Эрих Фей, бессменный хранитель городского спокойствия. Точнее, если я только не ошибаюсь, временно исполняющий обязанности оного. Очень временно. На период конверсаций и мутуальных — то есть общих — акций совместно с неким Хлодомиром Вальграфом, куафер-инспектором и, похоже, последним идиотом, добровольно сунувшимся в не слишком ловко расставленную ловушку. Вот он, прямо передо мной, в своем плаще для вечерних ивнингов. Расплывается немного, но это пройдет. Положив ногу на ногу, он сидит посреди комнаты в роскошном кресле «Самаритэн». В таком же полулежу и я сам. В креслах похуже, словно зрители на домашнем спектакле, расположились у стен человек двадцать цветастых.
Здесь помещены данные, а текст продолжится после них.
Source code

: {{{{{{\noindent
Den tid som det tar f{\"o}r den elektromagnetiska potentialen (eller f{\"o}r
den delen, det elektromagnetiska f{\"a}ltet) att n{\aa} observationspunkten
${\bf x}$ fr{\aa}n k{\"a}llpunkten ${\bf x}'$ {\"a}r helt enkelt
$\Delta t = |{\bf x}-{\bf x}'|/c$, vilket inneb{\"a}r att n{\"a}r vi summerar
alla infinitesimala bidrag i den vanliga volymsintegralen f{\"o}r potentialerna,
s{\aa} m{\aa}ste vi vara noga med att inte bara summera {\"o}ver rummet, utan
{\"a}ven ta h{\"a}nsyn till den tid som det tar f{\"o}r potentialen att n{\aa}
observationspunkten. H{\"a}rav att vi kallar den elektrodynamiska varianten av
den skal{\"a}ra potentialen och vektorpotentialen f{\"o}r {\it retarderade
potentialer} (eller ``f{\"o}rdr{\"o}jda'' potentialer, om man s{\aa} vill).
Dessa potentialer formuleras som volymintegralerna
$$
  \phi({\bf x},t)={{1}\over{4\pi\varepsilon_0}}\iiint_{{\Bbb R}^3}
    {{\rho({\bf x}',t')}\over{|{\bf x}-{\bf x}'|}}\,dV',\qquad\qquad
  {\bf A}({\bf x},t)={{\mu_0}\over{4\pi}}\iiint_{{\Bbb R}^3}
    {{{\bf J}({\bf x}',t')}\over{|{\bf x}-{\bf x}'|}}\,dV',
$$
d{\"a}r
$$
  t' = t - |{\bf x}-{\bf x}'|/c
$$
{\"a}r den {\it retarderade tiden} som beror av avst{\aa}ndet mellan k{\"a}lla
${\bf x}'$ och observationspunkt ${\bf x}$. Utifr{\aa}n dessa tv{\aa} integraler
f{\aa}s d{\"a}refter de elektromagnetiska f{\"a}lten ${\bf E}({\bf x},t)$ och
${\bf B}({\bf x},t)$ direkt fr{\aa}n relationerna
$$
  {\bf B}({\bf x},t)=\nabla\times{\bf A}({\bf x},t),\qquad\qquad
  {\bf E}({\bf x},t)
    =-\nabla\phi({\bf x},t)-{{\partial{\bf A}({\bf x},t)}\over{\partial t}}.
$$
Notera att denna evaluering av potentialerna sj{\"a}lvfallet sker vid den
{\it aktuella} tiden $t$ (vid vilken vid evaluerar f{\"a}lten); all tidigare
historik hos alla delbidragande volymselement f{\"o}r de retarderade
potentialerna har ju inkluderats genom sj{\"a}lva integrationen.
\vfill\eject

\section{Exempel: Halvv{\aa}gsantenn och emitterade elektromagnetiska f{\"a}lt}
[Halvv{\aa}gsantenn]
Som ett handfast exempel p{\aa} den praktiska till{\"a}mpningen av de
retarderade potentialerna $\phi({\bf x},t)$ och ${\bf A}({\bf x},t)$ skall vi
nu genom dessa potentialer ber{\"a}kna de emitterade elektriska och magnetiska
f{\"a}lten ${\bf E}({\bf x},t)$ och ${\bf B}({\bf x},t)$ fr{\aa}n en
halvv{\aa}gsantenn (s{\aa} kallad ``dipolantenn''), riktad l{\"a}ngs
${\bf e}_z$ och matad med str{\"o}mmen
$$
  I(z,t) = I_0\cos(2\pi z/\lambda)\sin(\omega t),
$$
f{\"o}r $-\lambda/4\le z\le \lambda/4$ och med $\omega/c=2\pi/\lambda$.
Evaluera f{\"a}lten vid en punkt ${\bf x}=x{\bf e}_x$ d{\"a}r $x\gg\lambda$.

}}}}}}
Даже для здорового многовато, а я болен.
— Фей, — говорю я.
— Узнали, — ласково улыбается он. — Узнали, голубчик Вальграф. У меня очень запоминающаяся внешность. Если даже это и недостаток, то я им…
— Что все это значит, гранд-капитан?
— …то я им дорожу, — заканчивает Фей. Благожелательно глядя на меня, он задумывается, он теребит подбородок, добрая улыбка на его лице вызывает очередной приступ боли, терпимый, впрочем. — Дорогой Вальграф! Я хочу сообщить вам прежде всего приятную новость. Следствие по интересующему вас делу закончено, и убийца найден!
Я сначала не понимаю.
— Какой убийца?
— Ну как же, убийца вашего друга, нашего дорогого Коперника. Неужели забыли? Нехорошо.
— Но он же… — Я оглядываюсь по сторонам в поисках Копа, но его нет в комнате. Это странно. Я знаю свой удар, он уже должен был оклематься.
— Я говорю про убийцу Виктора Коперника, сотрудника космопола, вашего соинспектора, которого на ваших, между прочим, глазах удушили не далее чем сегодня. Неужели не помните?
— Да, но… Я же его видел потом! Он сказал, что это был спектакль.
— Спектакль, — улыбаясь, говорит Фей. — А? Хорошенький спектакль! Ну конечно, спектакль, дорогой мой! Спектакль, во время которого был убит ваш товарищ. Разумеется, что еще, кроме спектакля?!